***** GIVEN RECORDS

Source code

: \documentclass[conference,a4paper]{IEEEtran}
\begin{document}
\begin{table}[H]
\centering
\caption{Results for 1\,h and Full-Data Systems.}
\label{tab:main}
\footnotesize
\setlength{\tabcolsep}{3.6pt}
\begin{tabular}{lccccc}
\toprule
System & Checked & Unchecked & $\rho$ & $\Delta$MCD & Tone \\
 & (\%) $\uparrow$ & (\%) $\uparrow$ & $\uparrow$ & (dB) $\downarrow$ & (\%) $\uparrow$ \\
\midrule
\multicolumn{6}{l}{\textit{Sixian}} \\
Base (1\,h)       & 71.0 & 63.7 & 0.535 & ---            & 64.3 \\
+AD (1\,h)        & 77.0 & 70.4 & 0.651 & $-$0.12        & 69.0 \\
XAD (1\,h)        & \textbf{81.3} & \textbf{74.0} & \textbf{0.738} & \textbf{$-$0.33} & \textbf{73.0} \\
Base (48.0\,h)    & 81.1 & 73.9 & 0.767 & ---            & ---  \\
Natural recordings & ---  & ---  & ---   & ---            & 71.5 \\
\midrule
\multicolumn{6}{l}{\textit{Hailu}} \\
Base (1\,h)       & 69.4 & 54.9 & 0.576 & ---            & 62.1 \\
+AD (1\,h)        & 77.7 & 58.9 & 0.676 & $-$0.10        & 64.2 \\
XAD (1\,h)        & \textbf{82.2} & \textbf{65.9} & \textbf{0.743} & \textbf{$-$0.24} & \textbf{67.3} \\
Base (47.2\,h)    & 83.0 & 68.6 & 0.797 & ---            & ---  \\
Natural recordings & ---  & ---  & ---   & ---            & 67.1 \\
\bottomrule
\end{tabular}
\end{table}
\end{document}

**********

EXERCISE:
Exactly the lines from the one containing "for 1\,h and" through the final line of the records must appear in your reply, and no others.

EXERCISE RESULT:
\caption{Results for 1\,h and Full-Data Systems.}
\label{tab:main}
\footnotesize
\setlength{\tabcolsep}{3.6pt}
\begin{tabular}{lccccc}
\toprule
System & Checked & Unchecked & $\rho$ & $\Delta$MCD & Tone \\
 & (\%) $\uparrow$ & (\%) $\uparrow$ & $\uparrow$ & (dB) $\downarrow$ & (\%) $\uparrow$ \\
\midrule
\multicolumn{6}{l}{\textit{Sixian}} \\
Base (1\,h)       & 71.0 & 63.7 & 0.535 & ---            & 64.3 \\
+AD (1\,h)        & 77.0 & 70.4 & 0.651 & $-$0.12        & 69.0 \\
XAD (1\,h)        & \textbf{81.3} & \textbf{74.0} & \textbf{0.738} & \textbf{$-$0.33} & \textbf{73.0} \\
Base (48.0\,h)    & 81.1 & 73.9 & 0.767 & ---            & ---  \\
Natural recordings & ---  & ---  & ---   & ---            & 71.5 \\
\midrule
\multicolumn{6}{l}{\textit{Hailu}} \\
Base (1\,h)       & 69.4 & 54.9 & 0.576 & ---            & 62.1 \\
+AD (1\,h)        & 77.7 & 58.9 & 0.676 & $-$0.10        & 64.2 \\
XAD (1\,h)        & \textbf{82.2} & \textbf{65.9} & \textbf{0.743} & \textbf{$-$0.24} & \textbf{67.3} \\
Base (47.2\,h)    & 83.0 & 68.6 & 0.797 & ---            & ---  \\
Natural recordings & ---  & ---  & ---   & ---            & 67.1 \\
\bottomrule
\end{tabular}
\end{table}
\end{document}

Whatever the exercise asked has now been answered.